The first Maggie Smith role I remember was in Hook, and she was only 56 at the time! The makeup was incredible, because I've always thought of her as one of those 'ages-differently' people, like Steve Martin—stuck in some sort of continuum just out of sync with the rest of us.
Maybe not a 'celebrity' in the typical sense, but raise your hand if you ever remember seeing advertisements in computer magazines for the "Valentine1 Radar Detector with Arrows" with this guy on the page:
Mike Valentine passed away a week ago from an aneurysm.
I was about eight years old, and though I really had no concept of what the hell "speeding" was or why someone would need to detect radar, the ads for the Valentine1 radar detector somehow made an impression on me.

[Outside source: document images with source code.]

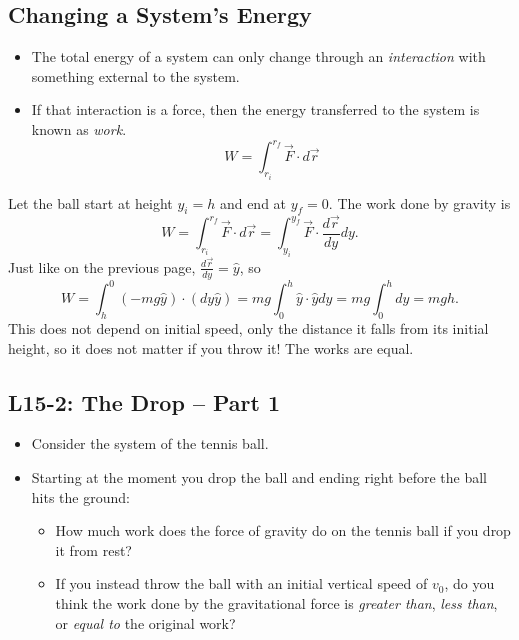 \documentclass[]{article}
\newcommand{\Week}{15}
\begin{document}
\begin{PresentSpace}
\vspace{-10pt}
\section*{Changing a System's Energy}
\vspace{-10pt}
\begin{itemize}
	\item The total energy of a system can only change through an \textit{interaction} with something external to the system.
	\item If that interaction is a force, then the energy transferred to the system is known as \textit{work}.
	\[
	W = \int_{r_{i}}^{r_{f}}\vec{F}\cdot d\vec{r}
	\]
\end{itemize}
\end{PresentSpace}
\newpage
\begin{TeacherMargin}
Let the ball start at height $y_{i} = h$ and end at $y_{f}=0$. The work done by gravity is
\[
W = \int_{r_{i}}^{r_{f}}\vec{F}\cdot d\vec{r} = \int_{y_{i}}^{y_{f}}\vec{F}\cdot \frac{d\vec{r}}{dy} dy.
\]
Just like on the previous page, $\frac{d\vec{r}}{dy} = \hat{y}$, so
\[
W = \int_{h}^{0} (-mg\hat{y})\cdot(dy\hat{y}) = mg\int_{0}^{h}\hat{y}\cdot\hat{y}dy = mg\int_{0}^{h}dy = mgh.
\]
This does not depend on initial speed, only the distance it falls from its initial height, so it does not matter if you throw it! The works are equal.
\end{TeacherMargin}
\begin{PresentSpace}
\vspace{-10pt}
\section*{L\Week-2: The Drop -- Part 1}
\vspace{-10pt}
\begin{itemize}
	\item Consider the system of the tennis ball.
	\item Starting at the moment you drop the ball and ending right before the ball hits the ground:
	\begin{itemize}
		\item How much work does the force of gravity do on the tennis ball if you drop it from rest?
		\item If you instead throw the ball with an initial vertical speed of $v_{0}$, do you think the work done by the gravitational force is \textit{greater than}, \textit{less than}, or \textit{equal to} the original work?
	\end{itemize}
\end{itemize}
\end{PresentSpace}
\end{document}
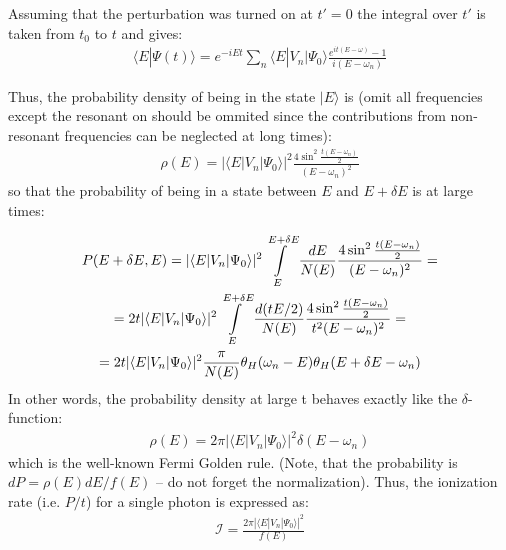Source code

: Assuming that the perturbation was turned on at $ t'=0 $ the integral over $ t' $ is taken from $ t_{0} $ to $ t $ and gives:
\begin{gather}
	\langle E|\Psi(t)\rangle=e^{-iEt}\sum_{n}\langle E|V_{n}|\Psi_{0}\rangle\frac{e^{it(E-\omega)}-1}{i(E-\omega_{n})}
\end{gather}

Thus, the probability density of being in the state $ |E\rangle $ is (omit all frequencies except the resonant on should be ommited since the contributions from non-resonant frequencies can be neglected at long times):
\begin{gather}
	\rho(E)=|\langle E|V_{n}|\Psi_{0}\rangle|^{2}\frac{4\sin^{2}\frac{t(E-\omega_{n})}{2}}{(E-\omega_{n})^{2}}
\end{gather}
so that the probability of being in a state between $ E $ and $ E+\delta E $ is at large times:

\begin{multline}
	P(E+\delta E,E)=|\langle E|V_{n}|\Psi_{0}\rangle|^{2}\intop_{E}^{E+\delta E}\frac{dE}{N(E)}\frac{4\sin^{2}\frac{t(E-\omega_{n})}{2}}{(E-\omega_{n})^{2}}=\\=2t|\langle E|V_{n}|\Psi_{0}\rangle|^{2}\intop_{E}^{E+\delta E}\frac{d(tE/2)}{N(E)}\frac{4\sin^{2}\frac{t(E-\omega_{n})}{2}}{t^{2}(E-\omega_{n})^{2}}=\\=2t|\langle E|V_{n}|\Psi_{0}\rangle|^{2}\frac{\pi}{N(E)}\theta_{H}(\omega_{n}-E)\theta_{H}(E+\delta E-\omega_{n})
\end{multline}
In other words, the probability density at large t behaves exactly like the $ \delta $-function:
\begin{gather}
	\rho(E)=2\pi|\langle E|V_{n}|\Psi_{0}\rangle|^{2}\delta(E-\omega_{n})
\end{gather} 
which is the well-known Fermi Golden rule. (Note, that the probability is $ dP=\rho(E)dE/f(E) $ – do not forget the normalization). Thus, the ionization rate (i.e. $ P/t $) for a single photon is expressed as:
\begin{gather}
\label{golden_reul_first_order}
	\mathcal{I}=\frac{2\pi|\langle E|V_{n}|\Psi_{0}\rangle|^{2}}{f(E)}
\end{gather}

When I started driving and finally understood what radar detectors were for, the V1 is what I remembered as being touted as "the" radar detector to have.
Mike Valentine is essentially the father of the modern police radar detector. He has countless patents to his name, he invented directional speed radar detection (rather than pure forward-facing proximity-based detection), and his detector was routinely at the top of the pack for range, sensitivity, and junk signal rejection in pretty much every radar detector shootout. He made one model and only one, priced it very reasonably relative to his competitors, and customers could send them in for upgrades instead of having to buy an entirely new model, until he released the V1 Gen2 a few years ago (which is what I run).
__________________
-James
GO FLAMES GO.
Quote:
Originally Posted by Azure
Typical dumb take.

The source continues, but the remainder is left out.